What’s Better When Blood Pressure Needs To Be Controlled: Is It Better To Take Another Drug Or Take More Of The Same?
However, in many cases, experts prefer to change the dose of a given medication, while in some cases, they prefer to change the medicines completely. However, they are yet not sure whether to go for the change of medicine or a higher dose of the same.
Researchers further discovered that both methods lower hypertension but that introducing an additional medicine had a marginal benefit over raising the amount of a current prescription, notwithstanding some individuals’ inability to stick to the additional drug.
Despite taking blood pressure medicine, about 34 million Americans nonetheless suffer hypertension that is too high. Recent research could assist them, and their physicians choose if to raise the amount of a current prescription or start taking a newer one to reduce their hypertension and reduce their chance of potential health complications.
The results, which were reported in the Annals of Internal Medicine and the VA Ann Arbor Healthcare System, are focused on individuals with systolic hypertension of more than 130 mm Hg at the start of the study.
Finally, the recent results, according to the scientists, could help doctors and patients who have hypertension while taking meds.
The scientists are enabled to observe similarities in medication and hypertension measurements over time by examining backward at VA and Medicaid information in what was essentially a naturalistic study.
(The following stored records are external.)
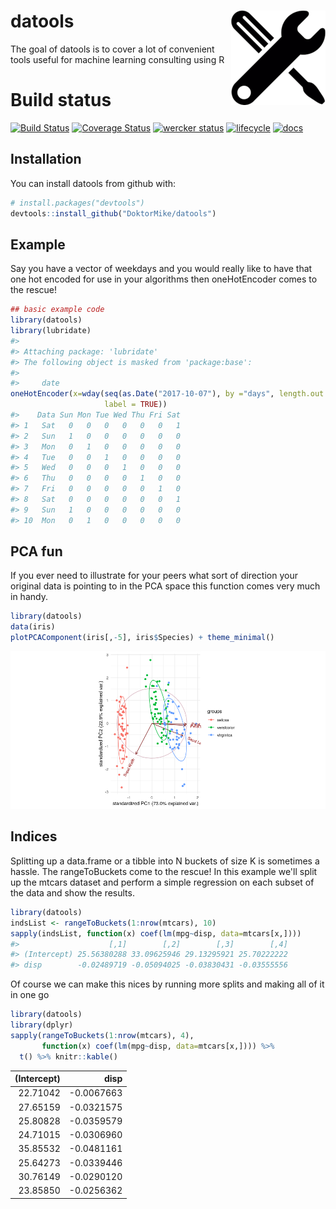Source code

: 
<!-- README.md is generated from README.Rmd. Please edit that file -->
datools <img src="man/figures/logo.png" align="right" />
========================================================

The goal of datools is to cover a lot of convenient tools useful for machine learning consulting using R

Build status
============

[![Build Status](https://travis-ci.org/DoktorMike/datools.svg?branch=master)](https://travis-ci.org/DoktorMike/datools) [![Coverage Status](https://img.shields.io/codecov/c/github/DoktorMike/datools/master.svg)](https://codecov.io/github/DoktorMike/datools?branch=master) [![wercker status](https://app.wercker.com/status/82dcdeafb5fae145580366ca3f95fc6d/s/master "wercker status")](https://app.wercker.com/project/byKey/82dcdeafb5fae145580366ca3f95fc6d) [![lifecycle](https://img.shields.io/badge/lifecycle-maturing-blue.svg)](https://www.tidyverse.org/lifecycle/#maturing) [![docs](https://img.shields.io/badge/docs-latest-blue.svg)](https://doktormike.github.io/datools)

Installation
------------

You can install datools from github with:

``` r
# install.packages("devtools")
devtools::install_github("DoktorMike/datools")
```

Example
-------

Say you have a vector of weekdays and you would really like to have that one hot encoded for use in your algorithms then oneHotEncoder comes to the rescue!

``` r
## basic example code
library(datools)
library(lubridate)
#> 
#> Attaching package: 'lubridate'
#> The following object is masked from 'package:base':
#> 
#>     date
oneHotEncoder(x=wday(seq(as.Date("2017-10-07"), by ="days", length.out = 10), 
                     label = TRUE))
#>    Data Sun Mon Tue Wed Thu Fri Sat
#> 1   Sat   0   0   0   0   0   0   1
#> 2   Sun   1   0   0   0   0   0   0
#> 3   Mon   0   1   0   0   0   0   0
#> 4   Tue   0   0   1   0   0   0   0
#> 5   Wed   0   0   0   1   0   0   0
#> 6   Thu   0   0   0   0   1   0   0
#> 7   Fri   0   0   0   0   0   1   0
#> 8   Sat   0   0   0   0   0   0   1
#> 9   Sun   1   0   0   0   0   0   0
#> 10  Mon   0   1   0   0   0   0   0
```

PCA fun
-------

If you ever need to illustrate for your peers what sort of direction your original data is pointing to in the PCA space this function comes very much in handy.

``` r
library(datools)
data(iris)
plotPCAComponent(iris[,-5], iris$Species) + theme_minimal()
```

![](man/figures/pcaplot-1.png)

Indices
-------

Splitting up a data.frame or a tibble into N buckets of size K is sometimes a hassle. The rangeToBuckets come to the rescue! In this example we'll split up the mtcars dataset and perform a simple regression on each subset of the data and show the results.

``` r
library(datools)
indsList <- rangeToBuckets(1:nrow(mtcars), 10)
sapply(indsList, function(x) coef(lm(mpg~disp, data=mtcars[x,])))
#>                    [,1]        [,2]        [,3]        [,4]
#> (Intercept) 25.56380288 33.09625946 29.13295921 25.70222222
#> disp        -0.02489719 -0.05094025 -0.03830431 -0.03555556
```

Of course we can make this nices by running more splits and making all of it in one go

``` r
library(datools)
library(dplyr)
sapply(rangeToBuckets(1:nrow(mtcars), 4), 
       function(x) coef(lm(mpg~disp, data=mtcars[x,]))) %>% 
  t() %>% knitr::kable()
```

|  (Intercept)|        disp|
|------------:|-----------:|
|     22.71042|  -0.0067663|
|     27.65159|  -0.0321575|
|     25.80828|  -0.0359579|
|     24.71015|  -0.0306960|
|     35.85532|  -0.0481161|
|     25.64273|  -0.0339446|
|     30.76149|  -0.0290120|
|     23.85850|  -0.0256362|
Just at the beginning of the period of study, all of the participants were taking one hypertension drug at a dosage lower than the highest recommended by their doctors, and they had a therapy escalation, suggesting that their doctors considered they required more aggressive therapy.
“There’s increasing guidance on approaches to starting treatment in older adults, but less on to the next steps to intensify treatment, especially in an older and medically complex population that isn’t usually included in clinical trials of blood pressure medication,” she said.
“How can we increase medications safely in a population already taking many medications for hypertension and other conditions.”
“Treatment guidelines do suggest starting treatment with multiple medications, and clinicians are comfortable with an approach of ‘starting low and going slow’ in older patients,” said senior author Lillian Min, M.D., M.S.H.S. “But these results show that in older patients, we have further opportunity to tailor choices in intensifying drug therapy for hypertension, depending on the individual patient’s characteristics.”
Continuing, she said, “Is the patient more likely to stick to a simpler regimen? Then increase an existing medication. Or is the blood pressure very high, and the clinician is more concerned about reducing it? Then consider starting a new medication now.”
Min works as a specialist doctor at the VA Ann Arbor Health System Geriatric Studies Education and Clinical Center and the Division of Geriatrics and Palliative at Michigan Medicine, the university’s academic medical center.
That additional complication of needing to consume one further type of tablet is too much for elderly folks who currently use various drugs. According to Min, the dangers of psychotropic medications, or taking numerous drugs, are well-known based on previous studies. For several older persons who take multiple medications, Medicare advantage a yearly medicine with a physician.